These are chat archives for cltk/cltk

13th
May 2016
James Tauber
@jtauber
May 13 2016 00:20
I'm trying to think of a Greek translation for "Parsey McParseFace" :-)
I guess we just need VERB->deverbal-adjective + [VERB + "face"]->patronymic
for some VERB roughly equivalent to "to parse"
Kyle P. Johnson
@kylepjohnson
May 13 2016 00:28
Brilliant.
le/gw isn't far off. We should check the Eng-Grk dict that Chicago hosts
James Tauber
@jtauber
May 13 2016 02:49
@kylepjohnson I haven't looked at any of the pos-tagging stuff but does any of it use morphology or any kind of word-internal cues or are they all "outside / external" tagging?
Kyle P. Johnson
@kylepjohnson
May 13 2016 03:40
I've only skimmed the article. http://arxiv.org/pdf/1603.06042v1.pdf ...
"following features on a window ±3 tokens cen- tered at the current focus token: word, cluster, character n-gram up to length 3. " (p 5)
What hey mean by character n-gram I don't know (assuming the end)
James Tauber
@jtauber
May 13 2016 03:43
@kylepjohnson I actually meant existing POS stuff used in CLTK
Kyle P. Johnson
@kylepjohnson
May 13 2016 03:44
Oh haha.

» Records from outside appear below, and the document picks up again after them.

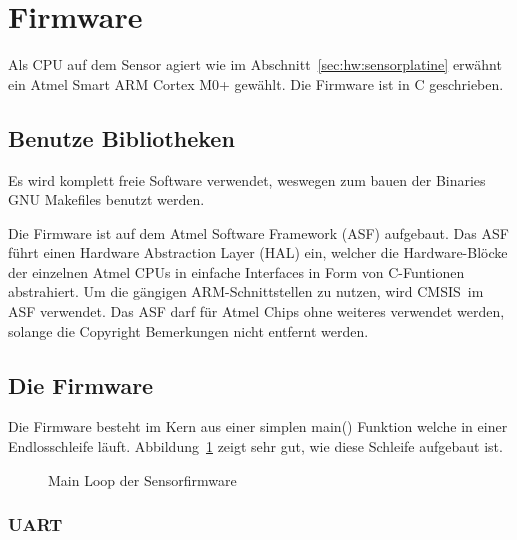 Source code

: \section{Firmware \Sensor}
\label{sec:firmware:sensor}

Als  CPU auf  dem  Sensor agiert  wie im  Abschnitt~\ref{sec:hw:sensorplatine}
erw\"ahnt ein  Atmel Smart ARM  Cortex M0+ gew\"ahlt.   Die Firmware ist  in C
geschrieben.

\subsection{Benutze Bibliotheken}

Es wird komplett freie Software verwendet, weswegen zum bauen der Binaries GNU
Makefiles benutzt werden.

Die  Firmware  ist  auf  dem Atmel  Software  Framework  (ASF)  aufgebaut. Das
ASF  f\"uhrt  einen   Hardware  Abstraction  Layer  (HAL)   ein,  welcher  die
Hardware-Bl\"ocke der einzelnen Atmel CPUs  in einfache Interfaces in Form von
C-Funtionen abstrahiert. Um die g\"angigen  ARM-Schnittstellen zu nutzen, wird
CMSIS im  ASF  verwendet. Das  ASF  darf  f\"ur  Atmel  Chips  ohne  weiteres
verwendet werden, solange die Copyright Bemerkungen nicht entfernt werden.

\subsection{Die Firmware}

Die Firmware besteht im Kern aus einer simplen main() Funktion welche in einer
Endlosschleife l\"auft. Abbildung~\ref{fig:sensor:firmware:mainloop} zeigt sehr gut, wie diese Schleife aufgebaut ist.

\begin{figure}[h!tb]

\caption{Main Loop der Sensorfirmware}
\label{fig:sensor:firmware:mainloop}
\end{figure}

\subsubsection{UART}
\label{subs:UART}

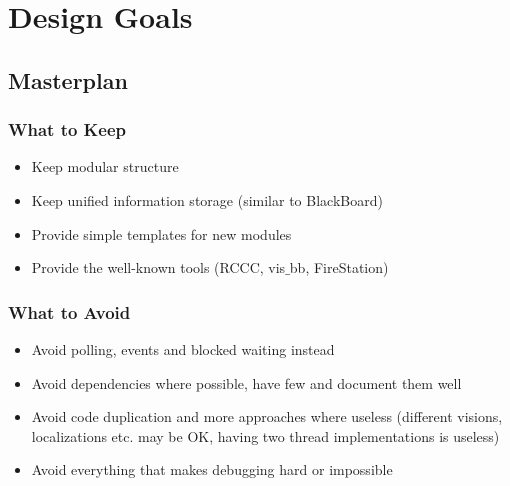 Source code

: %
%
%

\section{Design Goals}



\subsection{Masterplan}
\begin{frame}
  \frametitle{What to Keep}
  \begin{itemize}
  \item Keep modular structure
  \item Keep unified information storage (similar to BlackBoard)
  \item Provide simple templates for new modules
  \item Provide the well-known tools (RCCC, vis$\_$bb, FireStation)
  \end{itemize}
\end{frame}

\begin{frame}
  \frametitle{What to Avoid}
  \begin{itemize}
  \item Avoid polling, events and blocked waiting instead
  \item Avoid dependencies where possible, have few and document them well
  \item Avoid code duplication and more approaches where useless
    (different visions, localizations etc. may be OK, having two thread implementations
    is useless)
  \item Avoid everything that makes debugging hard or impossible
  \end{itemize}
\end{frame}

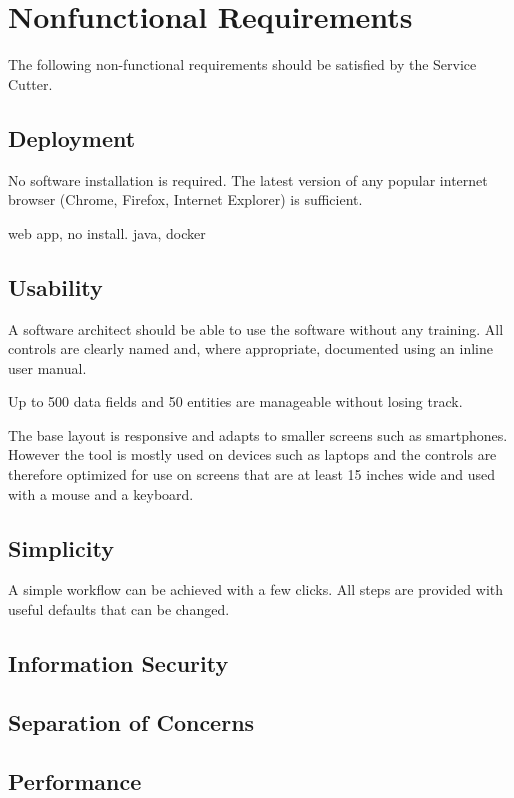 \section{Nonfunctional Requirements}

The following non-functional requirements should be satisfied by the Service Cutter.

\subsection{Deployment}

No software installation is required. The latest version of any popular internet browser (Chrome, Firefox, Internet Explorer) is sufficient.

web app, no install.
java, docker

\subsection{Usability}
\label{sec:usability}

A software architect should be able to use the software without any training. All controls are clearly named and, where appropriate, documented using an inline user manual.

Up to 500 data fields and 50 entities are manageable without losing track.

The base layout is responsive and adapts to smaller screens such as smartphones. However the tool is mostly used on devices such as laptops and the controls are therefore optimized for use on screens that are at least 15 inches wide and used with a mouse and a keyboard.

\subsection{Simplicity}

A simple workflow can be achieved with a few clicks. All steps are provided with useful defaults that can be changed.

\subsection{Information Security}

\subsection{Separation of Concerns}

\subsection{Performance}

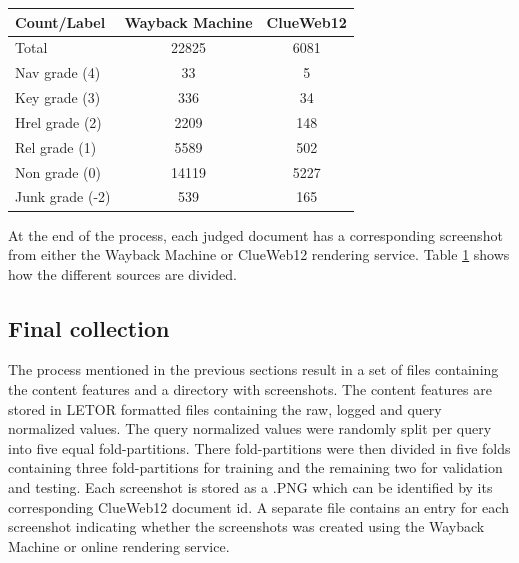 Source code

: \begin{table}[h]
  \begin{tabular}{ l | c | c  }
    Count/Label & Wayback Machine & ClueWeb12 \\
    \hline
    Total & 22825 & 6081 \\
    Nav grade (4) & 33 & 5 \\
    Key grade (3) & 336 & 34 \\
    Hrel grade (2) & 2209 & 148 \\
    Rel grade (1) & 5589 & 502 \\
    Non grade (0) & 14119 & 5227 \\
    Junk grade (-2) & 539 & 165 \\
    \hline
  \end{tabular}
   \label{tab:countsources} 
\end{table}

At the end of the process, each judged document has a corresponding screenshot from either the Wayback Machine or ClueWeb12 rendering service. Table \ref{tab:countsources} shows how the different sources are divided.

\subsection{Final collection}
The process mentioned in the previous sections result in a set of files containing the content features and a directory with screenshots. The content features are stored in LETOR formatted files containing the raw, logged and query normalized values. The query normalized values were randomly split per query into five equal fold-partitions. There fold-partitions were then divided in five folds containing three fold-partitions for training and the remaining two for validation and testing. Each screenshot is stored as a .PNG which can be identified by its corresponding ClueWeb12 document id. A separate file contains an entry for each screenshot indicating whether the screenshots was created using the Wayback Machine or online rendering service.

Sorry I've got TF on my mind a lot these days.
James Tauber
@jtauber
May 13 2016 03:44
like the CRF model you just trained
Kyle P. Johnson
@kylepjohnson
May 13 2016 03:44
CRF I don't know yet. It's well documented tho.
The TnT is really interesting. And way back I messed around with custom prefix/suffix algos but didn't do anything great for Greek or Latin
James Tauber
@jtauber
May 13 2016 03:46
character n-grams probably do a decent job although if they are trigrams and rely on a stop character for end-of-word, they're only getting the last two characters :-)
James Tauber
@jtauber
May 13 2016 04:09
although it's given me an idea for a little experiment and blog post :-)
James Tauber
@jtauber
May 13 2016 04:17
(i guess trigrams are fine because co-incidence of, say, ομε, μεν, and εν# would indicate a lot)
Kyle P. Johnson
@kylepjohnson
May 13 2016 04:20
That seems right
If you want to test any of this, including SyntaxNet, go for it
James Tauber
@jtauber
May 13 2016 04:21
or θησ ησο σον οντ ντα ται αι# :-)
oh, I'd definitely like to play around with it